##### SUPPLIED MATERIAL

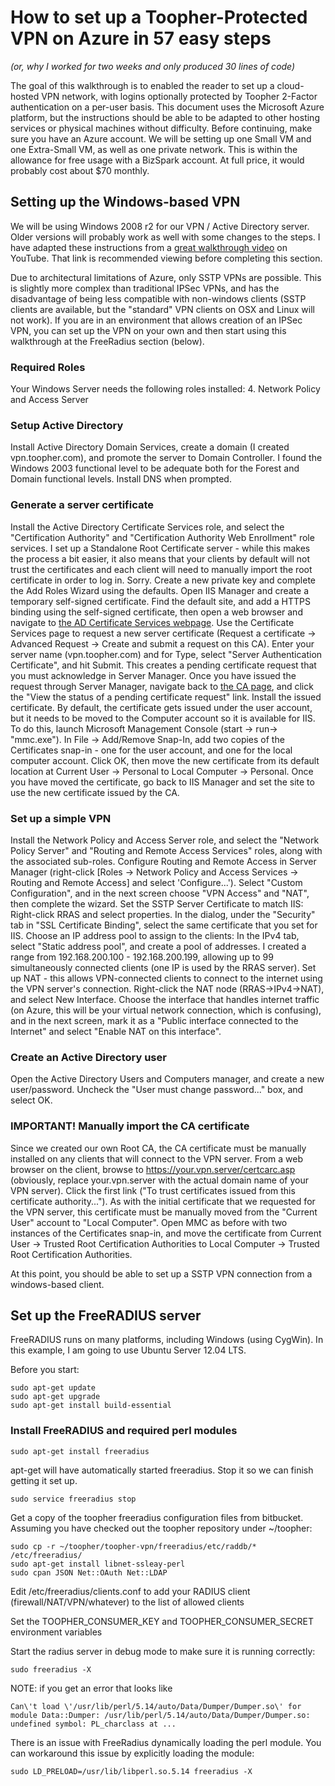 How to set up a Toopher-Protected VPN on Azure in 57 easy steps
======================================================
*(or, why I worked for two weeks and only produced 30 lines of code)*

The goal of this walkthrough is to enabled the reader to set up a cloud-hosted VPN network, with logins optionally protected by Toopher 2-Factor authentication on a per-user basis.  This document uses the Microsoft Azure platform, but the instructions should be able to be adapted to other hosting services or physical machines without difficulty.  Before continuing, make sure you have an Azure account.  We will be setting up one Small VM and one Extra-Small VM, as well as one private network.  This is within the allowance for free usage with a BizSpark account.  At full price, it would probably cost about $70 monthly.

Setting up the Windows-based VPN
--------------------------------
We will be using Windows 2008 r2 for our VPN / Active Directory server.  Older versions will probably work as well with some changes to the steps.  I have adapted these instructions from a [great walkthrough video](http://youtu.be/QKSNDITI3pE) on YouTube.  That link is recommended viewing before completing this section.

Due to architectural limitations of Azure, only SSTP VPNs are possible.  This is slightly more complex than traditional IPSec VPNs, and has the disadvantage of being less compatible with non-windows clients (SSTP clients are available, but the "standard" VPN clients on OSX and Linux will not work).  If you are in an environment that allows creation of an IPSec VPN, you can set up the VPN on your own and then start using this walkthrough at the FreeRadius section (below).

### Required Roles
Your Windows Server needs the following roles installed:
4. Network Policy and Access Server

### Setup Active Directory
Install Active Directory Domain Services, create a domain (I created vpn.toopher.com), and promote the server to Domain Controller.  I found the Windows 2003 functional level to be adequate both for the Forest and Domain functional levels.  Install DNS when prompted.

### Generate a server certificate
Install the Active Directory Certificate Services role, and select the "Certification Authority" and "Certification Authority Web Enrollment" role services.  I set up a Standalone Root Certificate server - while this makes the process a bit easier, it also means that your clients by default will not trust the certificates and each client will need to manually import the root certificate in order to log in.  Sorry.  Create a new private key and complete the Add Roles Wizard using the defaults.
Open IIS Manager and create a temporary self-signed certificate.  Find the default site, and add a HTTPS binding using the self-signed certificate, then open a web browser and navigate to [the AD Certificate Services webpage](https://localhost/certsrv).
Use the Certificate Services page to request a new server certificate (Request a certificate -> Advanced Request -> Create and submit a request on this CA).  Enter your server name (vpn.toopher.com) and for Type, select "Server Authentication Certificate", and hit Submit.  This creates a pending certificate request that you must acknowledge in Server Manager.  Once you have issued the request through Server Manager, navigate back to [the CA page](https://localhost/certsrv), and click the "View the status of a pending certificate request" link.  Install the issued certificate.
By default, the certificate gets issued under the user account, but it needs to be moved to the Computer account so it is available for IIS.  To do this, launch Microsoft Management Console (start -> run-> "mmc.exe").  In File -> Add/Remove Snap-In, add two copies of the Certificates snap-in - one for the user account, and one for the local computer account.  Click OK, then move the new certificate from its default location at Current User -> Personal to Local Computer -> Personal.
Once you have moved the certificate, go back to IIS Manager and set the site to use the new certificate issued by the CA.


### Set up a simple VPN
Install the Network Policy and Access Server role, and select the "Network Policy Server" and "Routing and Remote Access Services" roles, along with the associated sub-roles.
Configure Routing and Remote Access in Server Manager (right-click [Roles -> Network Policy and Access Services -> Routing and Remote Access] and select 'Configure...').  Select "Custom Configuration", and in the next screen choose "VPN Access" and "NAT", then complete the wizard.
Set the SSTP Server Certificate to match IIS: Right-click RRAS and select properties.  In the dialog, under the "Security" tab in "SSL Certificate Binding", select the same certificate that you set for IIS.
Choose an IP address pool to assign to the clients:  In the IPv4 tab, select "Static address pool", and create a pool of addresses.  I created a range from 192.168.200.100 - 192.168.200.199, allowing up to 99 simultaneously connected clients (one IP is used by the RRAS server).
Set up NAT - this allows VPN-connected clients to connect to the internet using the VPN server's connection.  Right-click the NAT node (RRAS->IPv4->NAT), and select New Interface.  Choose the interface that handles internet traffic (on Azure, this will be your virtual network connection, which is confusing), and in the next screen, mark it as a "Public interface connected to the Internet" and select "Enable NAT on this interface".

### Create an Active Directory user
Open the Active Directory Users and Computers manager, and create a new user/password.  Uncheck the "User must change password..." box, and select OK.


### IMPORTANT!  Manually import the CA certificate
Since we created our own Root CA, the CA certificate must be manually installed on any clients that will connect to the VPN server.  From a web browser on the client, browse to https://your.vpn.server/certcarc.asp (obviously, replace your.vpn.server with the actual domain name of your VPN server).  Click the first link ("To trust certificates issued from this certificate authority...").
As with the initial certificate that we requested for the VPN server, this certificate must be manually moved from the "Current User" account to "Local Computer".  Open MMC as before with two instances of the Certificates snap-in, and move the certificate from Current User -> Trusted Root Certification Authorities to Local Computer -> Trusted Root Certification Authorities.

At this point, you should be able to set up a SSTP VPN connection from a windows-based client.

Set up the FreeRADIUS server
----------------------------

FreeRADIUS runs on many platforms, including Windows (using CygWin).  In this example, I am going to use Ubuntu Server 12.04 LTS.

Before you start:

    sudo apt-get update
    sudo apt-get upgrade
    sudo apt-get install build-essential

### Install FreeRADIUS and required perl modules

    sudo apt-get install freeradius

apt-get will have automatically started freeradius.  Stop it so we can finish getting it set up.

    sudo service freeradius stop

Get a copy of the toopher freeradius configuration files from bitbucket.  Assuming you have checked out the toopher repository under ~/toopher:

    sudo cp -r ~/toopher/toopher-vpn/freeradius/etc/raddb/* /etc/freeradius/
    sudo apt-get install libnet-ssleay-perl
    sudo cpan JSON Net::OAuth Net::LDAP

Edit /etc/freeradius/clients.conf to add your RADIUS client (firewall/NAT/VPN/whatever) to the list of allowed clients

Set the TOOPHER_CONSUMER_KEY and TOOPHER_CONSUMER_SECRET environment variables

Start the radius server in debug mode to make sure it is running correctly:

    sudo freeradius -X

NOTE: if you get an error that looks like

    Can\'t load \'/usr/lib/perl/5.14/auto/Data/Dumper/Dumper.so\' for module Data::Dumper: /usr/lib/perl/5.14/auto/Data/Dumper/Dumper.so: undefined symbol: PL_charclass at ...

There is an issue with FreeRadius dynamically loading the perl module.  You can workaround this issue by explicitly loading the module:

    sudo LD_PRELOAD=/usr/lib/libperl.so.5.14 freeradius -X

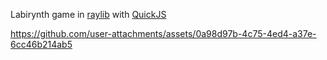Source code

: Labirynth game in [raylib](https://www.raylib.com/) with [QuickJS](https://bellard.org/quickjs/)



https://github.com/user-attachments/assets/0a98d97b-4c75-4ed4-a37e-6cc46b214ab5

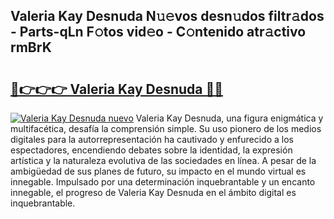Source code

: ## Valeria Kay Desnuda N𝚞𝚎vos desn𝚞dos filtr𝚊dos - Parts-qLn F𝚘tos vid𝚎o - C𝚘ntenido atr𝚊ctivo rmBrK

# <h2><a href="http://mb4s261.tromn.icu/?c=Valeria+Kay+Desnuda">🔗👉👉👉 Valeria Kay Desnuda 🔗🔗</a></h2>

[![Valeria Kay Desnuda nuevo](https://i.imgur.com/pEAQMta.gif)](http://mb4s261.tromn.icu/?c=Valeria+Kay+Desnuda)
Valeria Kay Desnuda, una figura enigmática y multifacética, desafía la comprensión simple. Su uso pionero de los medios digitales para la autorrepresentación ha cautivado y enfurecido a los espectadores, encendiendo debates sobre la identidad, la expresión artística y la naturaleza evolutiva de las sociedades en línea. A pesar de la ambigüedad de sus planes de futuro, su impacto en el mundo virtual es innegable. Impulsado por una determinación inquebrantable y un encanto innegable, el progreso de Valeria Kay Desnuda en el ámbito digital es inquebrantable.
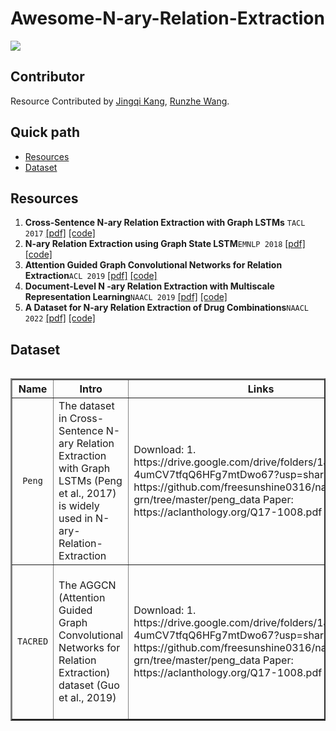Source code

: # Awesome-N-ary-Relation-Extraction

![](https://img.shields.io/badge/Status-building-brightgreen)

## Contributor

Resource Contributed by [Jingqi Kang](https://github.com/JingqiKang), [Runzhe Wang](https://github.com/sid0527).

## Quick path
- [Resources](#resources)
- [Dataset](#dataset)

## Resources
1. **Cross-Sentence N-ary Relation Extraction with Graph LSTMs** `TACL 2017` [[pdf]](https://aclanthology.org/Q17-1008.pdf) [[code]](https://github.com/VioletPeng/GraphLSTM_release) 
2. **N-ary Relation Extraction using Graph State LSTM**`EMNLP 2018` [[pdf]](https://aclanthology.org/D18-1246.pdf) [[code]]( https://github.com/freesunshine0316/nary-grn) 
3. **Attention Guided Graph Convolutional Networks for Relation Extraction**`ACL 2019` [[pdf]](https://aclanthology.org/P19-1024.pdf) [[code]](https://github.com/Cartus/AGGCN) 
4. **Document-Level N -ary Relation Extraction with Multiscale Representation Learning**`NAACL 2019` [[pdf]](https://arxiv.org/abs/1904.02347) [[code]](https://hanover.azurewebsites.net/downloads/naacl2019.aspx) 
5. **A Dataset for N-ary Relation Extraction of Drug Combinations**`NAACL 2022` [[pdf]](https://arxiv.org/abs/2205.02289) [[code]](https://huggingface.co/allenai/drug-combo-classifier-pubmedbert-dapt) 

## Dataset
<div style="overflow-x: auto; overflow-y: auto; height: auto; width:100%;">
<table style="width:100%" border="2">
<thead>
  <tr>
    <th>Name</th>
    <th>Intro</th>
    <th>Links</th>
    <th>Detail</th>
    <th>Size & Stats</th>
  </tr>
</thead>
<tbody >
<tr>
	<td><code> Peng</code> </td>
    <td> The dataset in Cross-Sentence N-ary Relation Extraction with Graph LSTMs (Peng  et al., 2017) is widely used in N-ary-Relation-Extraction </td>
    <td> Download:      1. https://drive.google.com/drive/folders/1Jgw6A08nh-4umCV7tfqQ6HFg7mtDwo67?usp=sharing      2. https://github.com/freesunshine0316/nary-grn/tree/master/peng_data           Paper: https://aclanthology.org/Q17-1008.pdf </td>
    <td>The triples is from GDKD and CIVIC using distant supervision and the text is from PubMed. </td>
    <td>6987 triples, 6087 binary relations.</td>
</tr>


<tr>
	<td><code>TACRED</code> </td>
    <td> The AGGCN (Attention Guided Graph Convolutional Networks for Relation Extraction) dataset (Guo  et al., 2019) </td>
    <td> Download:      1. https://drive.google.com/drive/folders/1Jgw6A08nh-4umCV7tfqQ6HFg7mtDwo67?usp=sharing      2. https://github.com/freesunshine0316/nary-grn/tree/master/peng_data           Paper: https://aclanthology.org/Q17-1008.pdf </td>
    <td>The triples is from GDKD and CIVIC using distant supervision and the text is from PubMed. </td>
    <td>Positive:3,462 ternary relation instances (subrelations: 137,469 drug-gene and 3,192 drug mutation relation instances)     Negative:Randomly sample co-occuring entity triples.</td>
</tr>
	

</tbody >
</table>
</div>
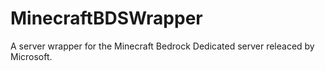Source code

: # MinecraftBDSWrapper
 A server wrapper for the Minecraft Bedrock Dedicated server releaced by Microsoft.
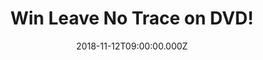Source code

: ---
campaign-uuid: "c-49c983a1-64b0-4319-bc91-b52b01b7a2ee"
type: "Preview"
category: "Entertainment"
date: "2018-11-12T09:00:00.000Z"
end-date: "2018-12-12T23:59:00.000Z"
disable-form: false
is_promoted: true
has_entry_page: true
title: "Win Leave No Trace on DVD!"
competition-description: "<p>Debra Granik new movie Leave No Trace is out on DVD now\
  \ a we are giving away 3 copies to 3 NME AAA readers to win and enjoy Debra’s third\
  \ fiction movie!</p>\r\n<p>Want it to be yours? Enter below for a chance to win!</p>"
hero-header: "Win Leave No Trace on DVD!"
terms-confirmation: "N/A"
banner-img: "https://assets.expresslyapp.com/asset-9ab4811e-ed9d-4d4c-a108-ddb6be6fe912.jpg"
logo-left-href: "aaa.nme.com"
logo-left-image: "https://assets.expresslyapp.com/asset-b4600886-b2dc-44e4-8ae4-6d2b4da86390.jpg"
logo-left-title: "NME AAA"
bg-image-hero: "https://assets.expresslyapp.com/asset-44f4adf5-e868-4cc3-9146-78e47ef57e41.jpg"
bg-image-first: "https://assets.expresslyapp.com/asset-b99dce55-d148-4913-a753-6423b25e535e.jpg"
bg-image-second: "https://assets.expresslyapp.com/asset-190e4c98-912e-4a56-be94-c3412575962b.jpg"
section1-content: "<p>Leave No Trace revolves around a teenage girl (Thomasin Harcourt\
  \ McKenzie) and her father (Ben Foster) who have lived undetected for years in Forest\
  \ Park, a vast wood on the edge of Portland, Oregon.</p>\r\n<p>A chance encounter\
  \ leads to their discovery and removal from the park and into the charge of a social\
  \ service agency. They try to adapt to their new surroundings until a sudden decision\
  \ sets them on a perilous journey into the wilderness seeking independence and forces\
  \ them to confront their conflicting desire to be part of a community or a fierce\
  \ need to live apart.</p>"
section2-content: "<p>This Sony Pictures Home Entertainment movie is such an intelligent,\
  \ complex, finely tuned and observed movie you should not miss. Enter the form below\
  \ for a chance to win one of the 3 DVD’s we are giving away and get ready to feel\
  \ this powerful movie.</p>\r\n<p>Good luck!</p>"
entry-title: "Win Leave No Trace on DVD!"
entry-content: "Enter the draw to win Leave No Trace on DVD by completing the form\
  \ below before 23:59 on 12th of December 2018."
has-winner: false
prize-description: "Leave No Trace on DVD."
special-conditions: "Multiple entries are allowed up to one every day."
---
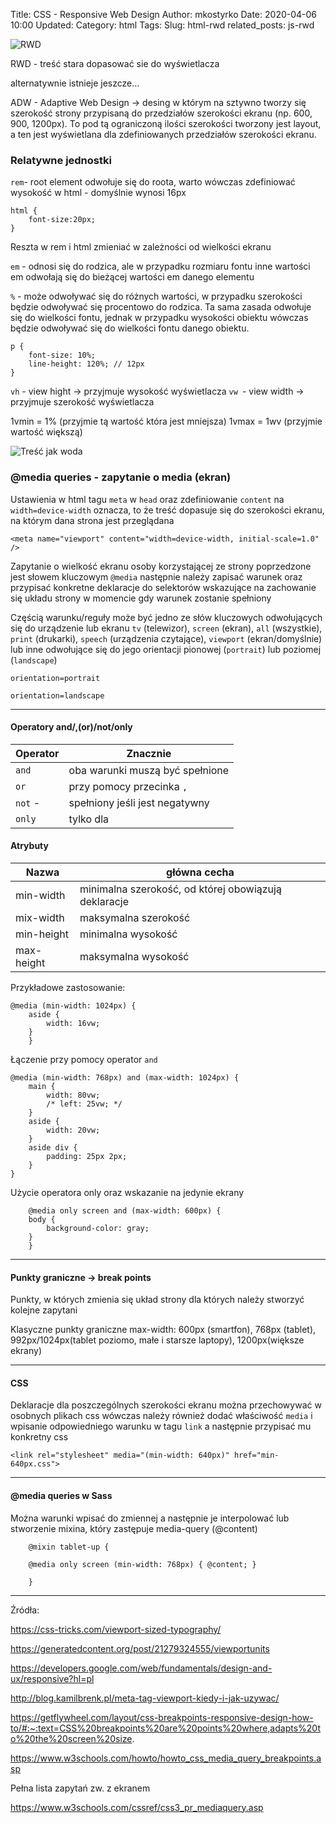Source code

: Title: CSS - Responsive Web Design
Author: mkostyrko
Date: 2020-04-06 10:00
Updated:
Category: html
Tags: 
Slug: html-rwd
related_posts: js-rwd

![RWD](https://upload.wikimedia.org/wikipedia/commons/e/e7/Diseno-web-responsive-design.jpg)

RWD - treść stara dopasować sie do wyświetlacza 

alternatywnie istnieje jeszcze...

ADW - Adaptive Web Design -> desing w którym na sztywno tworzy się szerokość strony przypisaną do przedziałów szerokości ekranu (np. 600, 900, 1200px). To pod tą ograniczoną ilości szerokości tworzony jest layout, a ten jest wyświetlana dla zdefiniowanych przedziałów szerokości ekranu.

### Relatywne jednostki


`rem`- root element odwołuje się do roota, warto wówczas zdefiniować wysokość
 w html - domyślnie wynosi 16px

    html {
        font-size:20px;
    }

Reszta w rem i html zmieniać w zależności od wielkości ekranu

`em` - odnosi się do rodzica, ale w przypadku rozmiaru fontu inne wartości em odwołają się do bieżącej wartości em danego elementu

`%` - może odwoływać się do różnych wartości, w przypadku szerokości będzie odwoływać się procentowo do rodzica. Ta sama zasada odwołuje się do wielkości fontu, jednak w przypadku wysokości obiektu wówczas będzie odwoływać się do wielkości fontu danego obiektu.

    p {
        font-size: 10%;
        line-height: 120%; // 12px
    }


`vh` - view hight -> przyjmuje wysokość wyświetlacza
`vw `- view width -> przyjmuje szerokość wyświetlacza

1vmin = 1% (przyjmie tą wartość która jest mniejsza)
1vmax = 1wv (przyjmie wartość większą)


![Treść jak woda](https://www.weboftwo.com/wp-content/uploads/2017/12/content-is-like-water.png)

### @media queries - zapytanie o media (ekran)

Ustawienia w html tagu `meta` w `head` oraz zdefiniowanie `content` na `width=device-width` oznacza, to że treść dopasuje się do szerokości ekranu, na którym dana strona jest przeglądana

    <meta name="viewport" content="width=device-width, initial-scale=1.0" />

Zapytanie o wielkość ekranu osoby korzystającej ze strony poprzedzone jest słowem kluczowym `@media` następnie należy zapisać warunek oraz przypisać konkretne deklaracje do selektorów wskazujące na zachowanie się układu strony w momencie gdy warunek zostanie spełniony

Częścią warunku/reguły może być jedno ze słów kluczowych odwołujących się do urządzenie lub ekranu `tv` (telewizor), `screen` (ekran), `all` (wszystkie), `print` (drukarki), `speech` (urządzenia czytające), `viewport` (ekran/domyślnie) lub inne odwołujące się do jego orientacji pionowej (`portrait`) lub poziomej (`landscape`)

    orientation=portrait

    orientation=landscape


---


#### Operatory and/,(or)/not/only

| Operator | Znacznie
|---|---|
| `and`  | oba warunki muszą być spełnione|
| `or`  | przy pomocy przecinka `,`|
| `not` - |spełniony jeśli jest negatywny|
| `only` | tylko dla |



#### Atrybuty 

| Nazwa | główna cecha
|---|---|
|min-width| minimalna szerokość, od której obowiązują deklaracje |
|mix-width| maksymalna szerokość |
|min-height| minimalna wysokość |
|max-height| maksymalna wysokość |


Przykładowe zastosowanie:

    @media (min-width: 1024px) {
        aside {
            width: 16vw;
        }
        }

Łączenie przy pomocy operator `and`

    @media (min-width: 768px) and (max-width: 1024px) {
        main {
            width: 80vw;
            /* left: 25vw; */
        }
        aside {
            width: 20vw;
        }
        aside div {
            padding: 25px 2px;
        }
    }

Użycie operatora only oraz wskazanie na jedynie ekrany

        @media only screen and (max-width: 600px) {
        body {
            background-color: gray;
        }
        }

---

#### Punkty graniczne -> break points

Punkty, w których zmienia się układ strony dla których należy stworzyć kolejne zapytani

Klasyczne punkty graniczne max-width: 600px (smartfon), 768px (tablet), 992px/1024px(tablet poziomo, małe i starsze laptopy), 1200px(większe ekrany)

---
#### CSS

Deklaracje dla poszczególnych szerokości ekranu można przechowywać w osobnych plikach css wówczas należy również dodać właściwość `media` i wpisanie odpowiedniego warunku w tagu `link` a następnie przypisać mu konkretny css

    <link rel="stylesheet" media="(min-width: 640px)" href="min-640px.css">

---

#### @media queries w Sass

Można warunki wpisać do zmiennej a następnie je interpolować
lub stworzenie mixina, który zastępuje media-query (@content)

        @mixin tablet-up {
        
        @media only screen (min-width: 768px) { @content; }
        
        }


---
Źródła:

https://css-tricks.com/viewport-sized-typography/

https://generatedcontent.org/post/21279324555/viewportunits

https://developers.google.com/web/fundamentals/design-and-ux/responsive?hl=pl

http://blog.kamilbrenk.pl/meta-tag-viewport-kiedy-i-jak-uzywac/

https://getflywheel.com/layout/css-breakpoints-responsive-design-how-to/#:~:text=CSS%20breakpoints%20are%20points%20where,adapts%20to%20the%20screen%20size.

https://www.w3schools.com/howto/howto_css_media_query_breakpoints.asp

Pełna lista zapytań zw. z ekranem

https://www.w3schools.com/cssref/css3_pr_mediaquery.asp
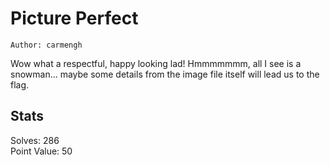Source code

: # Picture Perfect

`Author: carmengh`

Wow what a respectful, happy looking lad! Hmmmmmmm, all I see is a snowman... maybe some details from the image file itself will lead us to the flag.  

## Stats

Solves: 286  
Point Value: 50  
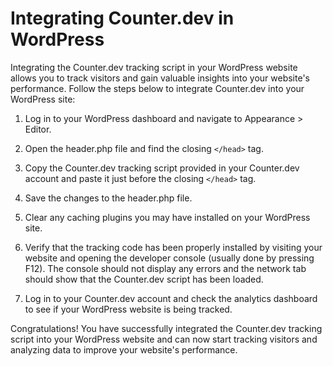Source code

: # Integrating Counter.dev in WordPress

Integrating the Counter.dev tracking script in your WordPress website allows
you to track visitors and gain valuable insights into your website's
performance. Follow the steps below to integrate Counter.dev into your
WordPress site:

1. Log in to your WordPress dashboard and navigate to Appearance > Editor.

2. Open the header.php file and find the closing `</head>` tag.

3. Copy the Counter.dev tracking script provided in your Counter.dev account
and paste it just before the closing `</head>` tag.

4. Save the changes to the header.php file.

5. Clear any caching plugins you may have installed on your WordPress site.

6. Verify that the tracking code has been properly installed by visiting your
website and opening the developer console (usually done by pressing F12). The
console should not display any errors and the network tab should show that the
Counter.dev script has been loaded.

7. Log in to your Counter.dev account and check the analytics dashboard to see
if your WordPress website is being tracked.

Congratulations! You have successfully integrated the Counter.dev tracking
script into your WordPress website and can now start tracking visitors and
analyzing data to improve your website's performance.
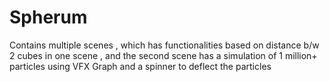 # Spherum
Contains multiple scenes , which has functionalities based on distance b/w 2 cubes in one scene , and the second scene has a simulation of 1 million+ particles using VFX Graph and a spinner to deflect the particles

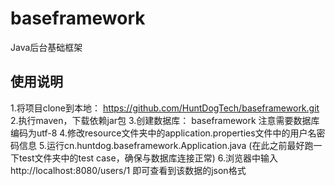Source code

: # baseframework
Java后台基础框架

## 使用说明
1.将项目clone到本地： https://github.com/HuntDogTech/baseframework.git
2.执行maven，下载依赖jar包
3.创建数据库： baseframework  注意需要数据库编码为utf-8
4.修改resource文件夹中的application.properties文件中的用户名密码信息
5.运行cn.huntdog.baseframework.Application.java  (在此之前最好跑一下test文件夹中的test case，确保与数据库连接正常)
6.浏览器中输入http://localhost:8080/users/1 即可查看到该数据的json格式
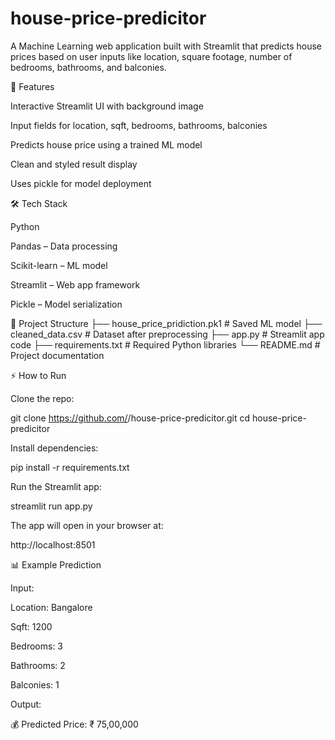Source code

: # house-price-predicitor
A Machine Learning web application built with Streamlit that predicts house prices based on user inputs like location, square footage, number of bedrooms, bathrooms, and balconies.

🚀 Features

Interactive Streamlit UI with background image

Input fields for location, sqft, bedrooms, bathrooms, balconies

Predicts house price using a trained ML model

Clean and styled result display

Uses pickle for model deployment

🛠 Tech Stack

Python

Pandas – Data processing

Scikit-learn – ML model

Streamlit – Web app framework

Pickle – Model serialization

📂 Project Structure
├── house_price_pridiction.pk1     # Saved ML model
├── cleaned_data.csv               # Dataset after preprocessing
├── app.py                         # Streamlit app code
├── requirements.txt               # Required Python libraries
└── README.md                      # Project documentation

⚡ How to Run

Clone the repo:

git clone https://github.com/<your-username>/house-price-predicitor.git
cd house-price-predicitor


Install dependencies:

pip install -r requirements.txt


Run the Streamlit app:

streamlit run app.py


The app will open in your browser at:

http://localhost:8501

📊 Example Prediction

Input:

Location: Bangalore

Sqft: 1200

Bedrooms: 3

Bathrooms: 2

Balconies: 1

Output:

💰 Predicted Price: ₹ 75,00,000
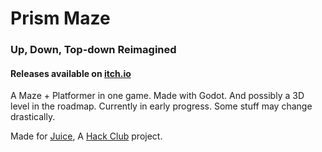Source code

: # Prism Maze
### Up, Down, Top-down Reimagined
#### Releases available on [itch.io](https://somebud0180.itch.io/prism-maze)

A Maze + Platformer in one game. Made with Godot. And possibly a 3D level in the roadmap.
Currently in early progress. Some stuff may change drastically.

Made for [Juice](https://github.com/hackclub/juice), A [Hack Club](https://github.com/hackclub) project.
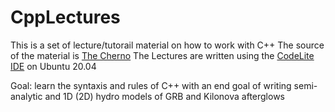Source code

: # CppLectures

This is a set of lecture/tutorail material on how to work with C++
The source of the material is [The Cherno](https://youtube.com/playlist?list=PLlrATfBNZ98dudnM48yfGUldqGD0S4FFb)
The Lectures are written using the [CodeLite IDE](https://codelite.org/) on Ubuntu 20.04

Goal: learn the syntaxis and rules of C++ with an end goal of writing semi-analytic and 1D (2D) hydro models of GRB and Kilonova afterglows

##########

◆ **WHAT YOU NEED TO DO**
From the entries above, write out only the lines starting at the line that holds "przyjmuje wysokość wyświetlacza" and ending at the line that holds "Ustawienia w html", keeping both and matching them exactly.

◆ **FINISHED TASK**
`vh` - view hight -> przyjmuje wysokość wyświetlacza
`vw `- view width -> przyjmuje szerokość wyświetlacza

1vmin = 1% (przyjmie tą wartość która jest mniejsza)
1vmax = 1wv (przyjmie wartość większą)


![Treść jak woda](https://www.weboftwo.com/wp-content/uploads/2017/12/content-is-like-water.png)

### @media queries - zapytanie o media (ekran)

Ustawienia w html tagu `meta` w `head` oraz zdefiniowanie `content` na `width=device-width` oznacza, to że treść dopasuje się do szerokości ekranu, na którym dana strona jest przeglądana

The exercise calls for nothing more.